Los rechaces de los disparos, los volvían a controlar las temibles defensas rivales, cuyos jugadores corrían a tal modo, que en un plis plas con el balón entre las piernas, llegaban al área de la portería rival, desestabilizando por la vía rápida la defensa, dejando al portero desolado, saboreando que nunca tuvo la más mínima opción de desviar con éxito el balón, rebotado en las piernas de algún delantero centro, que no estaba fuera de juego y atinó con desparpajo a colocar la pelota dentro de su portería.
Incrédulo en algún partido, observé a un defensa local robar un balón en pleno ataque y acoso a su portería. Salió pitando controlando el balón a mucha velocidad, con la malvada intención de empatar el partido en los minutos finales, teniendo en un puño el gol que significaba el descenso o la permanencia, en una carrera impresionante en la que incluso el portero, se sumó al ataque con la posibilidad de rematar enviando el balón a la red.
Pero un defensa rival pudo robar el balón como Almanzor saqueó la iglesia de Santiago y arrastró la campana por toda la Vía de la Plata.

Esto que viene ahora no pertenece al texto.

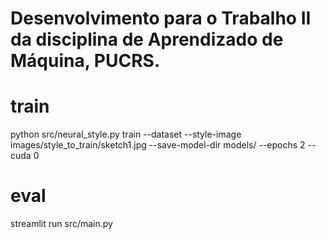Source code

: 
# Desenvolvimento para o Trabalho II da disciplina de Aprendizado de Máquina, PUCRS.

# train
python src/neural_style.py train --dataset <dataset path> --style-image images/style_to_train/sketch1.jpg --save-model-dir models/ --epochs 2 --cuda 0

# eval
streamlit run src/main.py
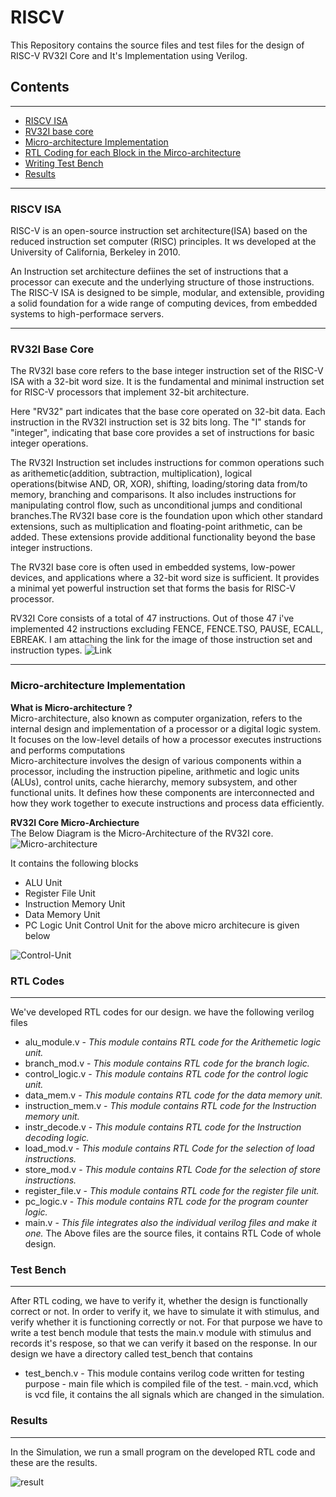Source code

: # RISCV

This Repository contains the source files and test files for the design of RISC-V RV32I Core and It's Implementation using Verilog.

## Contents 
 ---
- [RISCV ISA](#riscv-isa)
- [RV32I base core](#rv32i-base-core)
- [Micro-architecture Implementation](#micro-architecture-implementation)
- [RTL Coding for each Block in the Mirco-architecture](#rtl-codes)
- [Writing Test Bench](#test-bench) 
- [Results](#results)

---
### RISCV ISA
RISC-V is an open-source instruction set architecture(ISA) based on the reduced instruction set computer (RISC) principles. It ws developed at the University of California, Berkeley in 2010.

An Instruction set architecture defiines the set of instructions that a processor can execute and the underlying structure of those instructions. The RISC-V ISA is designed to be simple, modular, and extensible, providing a solid foundation for a wide range of computing devices, from embedded systems to high-performace servers.

---
### RV32I Base Core
The RV32I base core refers to the base integer instruction set of the RISC-V ISA with a 32-bit word size. It is the fundamental and minimal instruction set for RISC-V processors that implement 32-bit architecture.

Here "RV32" part indicates that the base core operated on 32-bit data. Each instruction in the RV32I instruction set is 32 bits long. The "I" stands for "integer", indicating that base core provides a set of instructions for basic integer operations.

The RV32I Instruction set includes instructions for common operations such as arithemetic(addition, subtraction, multiplication), logical operations(bitwise AND, OR, XOR), shifting, loading/storing data from/to memory, branching and comparisons. It also includes instructions for manipulating control flow, such as unconditional jumps and conditional branches.The RV32I base core is the foundation upon which other standard extensions, such as multiplication and floating-point arithmetic, can be added. These extensions provide additional functionality beyond the base integer instructions.

The RV32I base core is often used in embedded systems, low-power devices, and applications where a 32-bit word size is sufficient. It provides a minimal yet powerful instruction set that forms the basis for RISC-V processor.

RV32I Core consists of a total of 47 instructions. Out of those 47 i've implemented 42 instructions excluding  FENCE, FENCE.TSO, PAUSE, ECALL, EBREAK. 
I am attaching the link for the image of those instruction set and instruction types. ![Link](images/instruction_set.png)

---
### Micro-architecture Implementation
__What is Micro-architecture ?__ </br>
Micro-architecture, also known as computer organization, refers to the internal design and implementation of a processor or a digital logic system. It focuses on the low-level details of how a processor executes instructions and performs computations</br>
        Micro-architecture involves the design of various components within a processor, including the instruction pipeline, arithmetic and logic units (ALUs), control units, cache hierarchy, memory subsystem, and other functional units. It defines how these components are interconnected and how they work together to execute instructions and process data efficiently.

__RV32I Core Micro-Archiecture__ </br>
The Below Diagram is the Micro-Architecture of the RV32I core.
![Micro-architecture](images/micro-architecture.png)</br>

It contains the following blocks
- ALU Unit
- Register File Unit
- Instruction Memory Unit
- Data Memory Unit
- PC Logic Unit
Control Unit for the above micro architecure is given below

![Control-Unit](images/control_unit.png)

### RTL Codes
***
We've developed RTL codes for our design. we have the following verilog files
- alu_module.v
        - _This module contains RTL code for the Arithemetic logic unit._
- branch_mod.v
        - _This module contains RTL code for the branch logic._
- control_logic.v
        - _This module contains RTL code for the control logic unit._
- data_mem.v
        - _This module contains RTL code for the data memory unit._
- instruction_mem.v
        - _This module contains RTL code for the Instruction memory unit._
- instr_decode.v
        - _This module contains RTL code for the Instruction decoding logic._
- load_mod.v
        - _This module contains RTL Code for the selection of load instructions._
- store_mod.v
        - _This module contains RTL Code for the selection of store instructions._
- register_file.v
        - _This module contains RTL code for the register file unit._
- pc_logic.v
        - _This module contains RTL code for the program counter logic._
- main.v
        - _This file integrates also the individual verilog files and make it one._
The Above files are the source files, it contains RTL Code of whole design.

### Test Bench
***
After RTL coding, we have to verify it, whether the design is functionally correct or not. In order to verify it, we have to simulate it with stimulus, and verify whether it is functioning correctly or not. For that purpose we have to write a test bench module that tests the main.v module with stimulus and records it's respose, so that we can verify it based on the response.
In our design we have a directory called test_bench that contains
- test_bench.v
        - This module contains verilog code written for testing purpose
        - main file which is compiled file of the test.
        - main.vcd, which is vcd file, it contains the all signals which are changed in the simulation.

### Results
***
In the Simulation, we run a small program on the developed RTL code and these are the results.

![result](images/result.png)


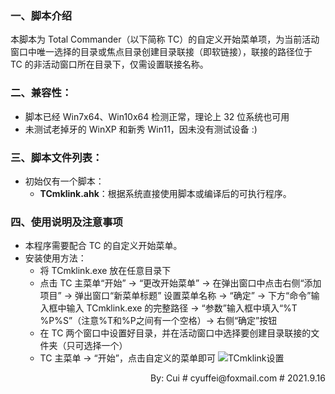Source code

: ### 一、脚本介绍

本脚本为 Total Commander（以下简称 TC）的自定义开始菜单项，为当前活动窗口中唯一选择的目录或焦点目录创建目录联接（即软链接），联接的路径位于 TC 的非活动窗口所在目录下，仅需设置联接名称。

### 二、兼容性：
- 脚本已经 Win7x64、Win10x64 检测正常，理论上 32 位系统也可用
- 未测试老掉牙的 WinXP 和新秀 Win11，因未没有测试设备 :)

### 三、脚本文件列表：
+ 初始仅有一个脚本：
  - **TCmklink.ahk**：根据系统直接使用脚本或编译后的可执行程序。

### 四、使用说明及注意事项
   - 本程序需要配合 TC 的自定义开始菜单。
   - 安装使用方法：
     -  将 TCmklink.exe 放在任意目录下
     -  点击 TC 主菜单“开始” -> “更改开始菜单” -> 在弹出窗口中点击右侧“添加项目” -> 弹出窗口“新菜单标题” 设置菜单名称 -> “确定” -> 下方“命令”输入框中输入 TCmklink.exe 的完整路径 -> “参数”输入框中填入“%T %P%S”（注意%T和%P之间有一个空格）-> 右侧“确定”按钮
     -  在 TC 两个窗口中设置好目录，并在活动窗口中选择要创建目录联接的文件夹（只可选择一个）
     -  TC 主菜单 -> “开始”，点击自定义的菜单即可
    ![TCmklink设置](https://gitee.com/skycyf/img/raw/master/img/TCmklink.png)
<p align="right">By: Cui # cyuffei@foxmail.com # 2021.9.16</p>
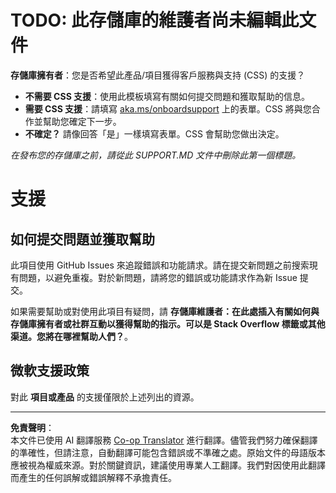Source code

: <!--
CO_OP_TRANSLATOR_METADATA:
{
  "original_hash": "b7244261ee19497082edf33bcce64717",
  "translation_date": "2025-09-29T19:29:29+00:00",
  "source_file": "SUPPORT.md",
  "language_code": "mo"
}
-->
# TODO: 此存儲庫的維護者尚未編輯此文件

**存儲庫擁有者**：您是否希望此產品/項目獲得客戶服務與支持 (CSS) 的支援？

- **不需要 CSS 支援**：使用此模板填寫有關如何提交問題和獲取幫助的信息。
- **需要 CSS 支援**：請填寫 [aka.ms/onboardsupport](https://aka.ms/onboardsupport) 上的表單。CSS 將與您合作並幫助您確定下一步。
- **不確定？** 請像回答「是」一樣填寫表單。CSS 會幫助您做出決定。

*在發布您的存儲庫之前，請從此 SUPPORT.MD 文件中刪除此第一個標題。*

# 支援

## 如何提交問題並獲取幫助  

此項目使用 GitHub Issues 來追蹤錯誤和功能請求。請在提交新問題之前搜索現有問題，以避免重複。對於新問題，請將您的錯誤或功能請求作為新 Issue 提交。

如果需要幫助或對使用此項目有疑問，請 **存儲庫維護者：在此處插入有關如何與存儲庫擁有者或社群互動以獲得幫助的指示。可以是 Stack Overflow 標籤或其他渠道。您將在哪裡幫助人們？**。

## 微軟支援政策  

對此 **項目或產品** 的支援僅限於上述列出的資源。

---

**免責聲明**：  
本文件已使用 AI 翻譯服務 [Co-op Translator](https://github.com/Azure/co-op-translator) 進行翻譯。儘管我們努力確保翻譯的準確性，但請注意，自動翻譯可能包含錯誤或不準確之處。原始文件的母語版本應被視為權威來源。對於關鍵資訊，建議使用專業人工翻譯。我們對因使用此翻譯而產生的任何誤解或錯誤解釋不承擔責任。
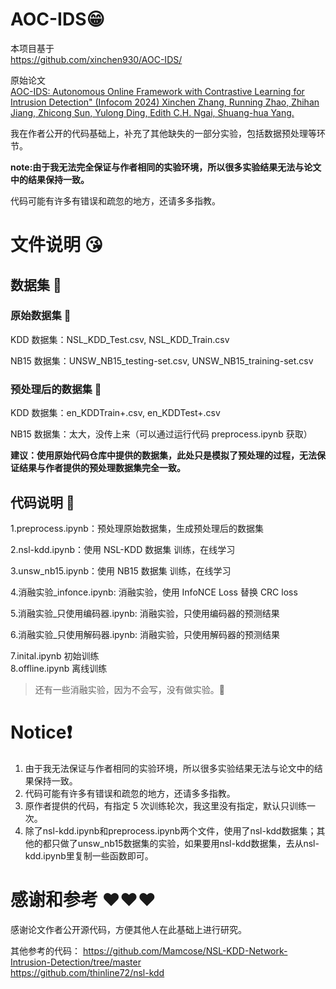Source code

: # AOC-IDS😁

本项目基于  
https://github.com/xinchen930/AOC-IDS/

原始论文  
[AOC-IDS: Autonomous Online Framework with Contrastive Learning for Intrusion Detection" (Infocom 2024)
Xinchen Zhang, Running Zhao, Zhihan Jiang, Zhicong Sun, Yulong Ding, Edith C.H. Ngai, Shuang-hua Yang.](https://ieeexplore.ieee.org/document/10621346/)

我在作者公开的代码基础上，补充了其他缺失的一部分实验，包括数据预处理等环节。

**note:由于我无法完全保证与作者相同的实验环境，所以很多实验结果无法与论文中的结果保持一致。**

代码可能有许多有错误和疏忽的地方，还请多多指教。

# 文件说明 😘

## 数据集 🤡

### 原始数据集 🤡

KDD 数据集：NSL_KDD_Test.csv, NSL_KDD_Train.csv   

NB15 数据集：UNSW_NB15_testing-set.csv, UNSW_NB15_training-set.csv

### 预处理后的数据集 🤡

KDD 数据集：en_KDDTrain+.csv, en_KDDTest+.csv  

NB15 数据集：太大，没传上来（可以通过运行代码 preprocess.ipynb 获取）  

**建议：使用原始代码仓库中提供的数据集，此处只是模拟了预处理的过程，无法保证结果与作者提供的预处理数据集完全一致。**

## 代码说明 🤡

1.preprocess.ipynb：预处理原始数据集，生成预处理后的数据集

2.nsl-kdd.ipynb：使用 NSL-KDD 数据集 训练，在线学习

3.unsw_nb15.ipynb：使用 NB15 数据集 训练，在线学习

4.消融实验\_infonce.ipynb: 消融实验，使用 InfoNCE Loss 替换 CRC loss

5.消融实验\_只使用编码器.ipynb: 消融实验，只使用编码器的预测结果

6.消融实验\_只使用解码器.ipynb: 消融实验，只使用解码器的预测结果

7.inital.ipynb 初始训练  
8.offline.ipynb 离线训练
> 还有一些消融实验，因为不会写，没有做实验。🤡

# Notice❗

1. 由于我无法保证与作者相同的实验环境，所以很多实验结果无法与论文中的结果保持一致。
2. 代码可能有许多有错误和疏忽的地方，还请多多指教。
3. 原作者提供的代码，有指定 5 次训练轮次，我这里没有指定，默认只训练一次。  
4. 除了nsl-kdd.ipynb和preprocess.ipynb两个文件，使用了nsl-kdd数据集；其他的都只做了unsw_nb15数据集的实验，如果要用nsl-kdd数据集，去从nsl-kdd.ipynb里复制一些函数即可。
# 感谢和参考 ❤️❤️❤️

感谢论文作者公开源代码，方便其他人在此基础上进行研究。

其他参考的代码：
https://github.com/Mamcose/NSL-KDD-Network-Intrusion-Detection/tree/master     
https://github.com/thinline72/nsl-kdd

Corrió tan rápido que en veinte segundos alcanzó la portería sin portero, y para asegurarse de no ser alcanzado, entró con el balón entre las piernas hasta la red.
El gol fue replicado con un fuerte murmullo en toda la grada y en todos los rincones del estadio. Llevaba el veneno del descenso en la más dura de las derrotas.
Terminado el partido, los jugadores del equipo tuvieron la humana acción de reunirse en el centro del campo formando una piña, con el único fin de saludar a los aficionados y enviar un mensaje a los equipos rivales con los que tendrá que jugarse la credibilidad que le queda para terminar de salvarse o descender.
A la piña le faltó la sal y la brea marina, con un poco de bicarbonato empapado en vinagre agrio de lo más peleón, apto para desatacar las tripas, de aquellos que se aprovechan de las crisis ejecutivas y deportivas, para pisotear los colores del escudo que les paga.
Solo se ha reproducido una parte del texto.